We won’t even mention that $110m raised in illiquid tokens based on mark-t0-market valuations is akin to a paper profit only, and might create a helluva Ether currency collapse if it’s actually spent on resources in the real-world…

To the contrary, because most of the tech-anarcho crew seemingly think history is bunk, we’ll just direct you to this. A telling account of the lessons learnt (all of the above basically) from a recent incarnation of a DAO-style project called Bitshares.

it's a good read.

Too bad they require you to log in to read it.

Search the article title on google then follow the link. This work with WSJ articles too.

More decentralised autonomous organisation (DAO) mysticism


It is possible that what you said can come true about the DAO being DOA. But it holds true to all crypto/token/coin ICOs that have been done before.
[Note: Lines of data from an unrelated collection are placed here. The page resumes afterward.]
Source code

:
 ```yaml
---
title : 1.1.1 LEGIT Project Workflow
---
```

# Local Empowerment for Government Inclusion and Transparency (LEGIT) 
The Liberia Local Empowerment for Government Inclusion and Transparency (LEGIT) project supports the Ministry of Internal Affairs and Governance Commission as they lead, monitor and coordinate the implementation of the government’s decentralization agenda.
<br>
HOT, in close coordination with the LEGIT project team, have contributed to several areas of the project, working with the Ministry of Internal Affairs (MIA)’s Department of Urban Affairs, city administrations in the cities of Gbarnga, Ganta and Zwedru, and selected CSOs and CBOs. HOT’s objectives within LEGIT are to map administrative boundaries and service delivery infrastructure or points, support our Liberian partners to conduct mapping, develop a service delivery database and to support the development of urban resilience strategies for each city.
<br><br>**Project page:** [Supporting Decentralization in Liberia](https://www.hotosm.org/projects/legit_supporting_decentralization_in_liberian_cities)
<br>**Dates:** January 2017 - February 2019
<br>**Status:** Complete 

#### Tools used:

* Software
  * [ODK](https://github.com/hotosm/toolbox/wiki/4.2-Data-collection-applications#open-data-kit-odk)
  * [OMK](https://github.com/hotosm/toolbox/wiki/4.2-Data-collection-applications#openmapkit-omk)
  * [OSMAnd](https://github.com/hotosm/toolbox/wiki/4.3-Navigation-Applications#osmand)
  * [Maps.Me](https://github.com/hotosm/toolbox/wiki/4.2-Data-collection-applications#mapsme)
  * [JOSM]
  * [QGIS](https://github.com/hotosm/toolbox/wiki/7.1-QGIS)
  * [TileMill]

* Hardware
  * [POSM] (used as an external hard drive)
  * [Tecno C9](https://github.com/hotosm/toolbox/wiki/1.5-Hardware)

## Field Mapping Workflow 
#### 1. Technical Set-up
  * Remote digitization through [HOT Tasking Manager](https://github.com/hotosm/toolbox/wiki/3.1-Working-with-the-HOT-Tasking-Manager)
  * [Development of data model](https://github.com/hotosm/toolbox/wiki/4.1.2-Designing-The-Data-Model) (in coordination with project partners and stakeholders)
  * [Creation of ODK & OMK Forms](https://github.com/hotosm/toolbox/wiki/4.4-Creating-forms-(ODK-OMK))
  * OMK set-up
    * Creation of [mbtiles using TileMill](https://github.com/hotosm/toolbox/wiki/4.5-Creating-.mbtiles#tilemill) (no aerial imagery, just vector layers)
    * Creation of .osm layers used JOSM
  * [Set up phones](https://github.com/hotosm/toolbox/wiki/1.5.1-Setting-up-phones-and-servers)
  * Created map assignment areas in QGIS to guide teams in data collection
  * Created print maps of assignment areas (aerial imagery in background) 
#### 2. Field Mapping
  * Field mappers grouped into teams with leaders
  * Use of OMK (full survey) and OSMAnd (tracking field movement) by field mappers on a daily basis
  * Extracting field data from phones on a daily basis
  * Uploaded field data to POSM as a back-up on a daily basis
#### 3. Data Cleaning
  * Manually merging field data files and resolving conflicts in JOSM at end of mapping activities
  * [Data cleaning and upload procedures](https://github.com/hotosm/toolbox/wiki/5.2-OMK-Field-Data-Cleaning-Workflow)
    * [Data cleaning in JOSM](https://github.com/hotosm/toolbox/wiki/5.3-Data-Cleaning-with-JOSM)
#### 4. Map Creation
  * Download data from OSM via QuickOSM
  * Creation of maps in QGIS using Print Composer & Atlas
We have to remind ourselves that technology is just a tool. The success and failure of DAO will ultimately lie on how well this tool is used. While a crowd is usually "dumb" in making a colletive decision, it is also the reason why a wise "figure-head" can sway the crowd towards success or growth. The best example is ETHEREUM itself, where Vitalik Buterin "inspires" the ETH holders and more investors to get into ETH while there is no current "practical" and easy use of ETH nowadays.

I believe that there is a big chance of DAO slumping for a while until the numbers are trimmed to the bare thinkers, which are wise enough to separate the "waste of time" to the potential success ventures. Again much like ETH..where it touched a very low point then later on rose to where it is today.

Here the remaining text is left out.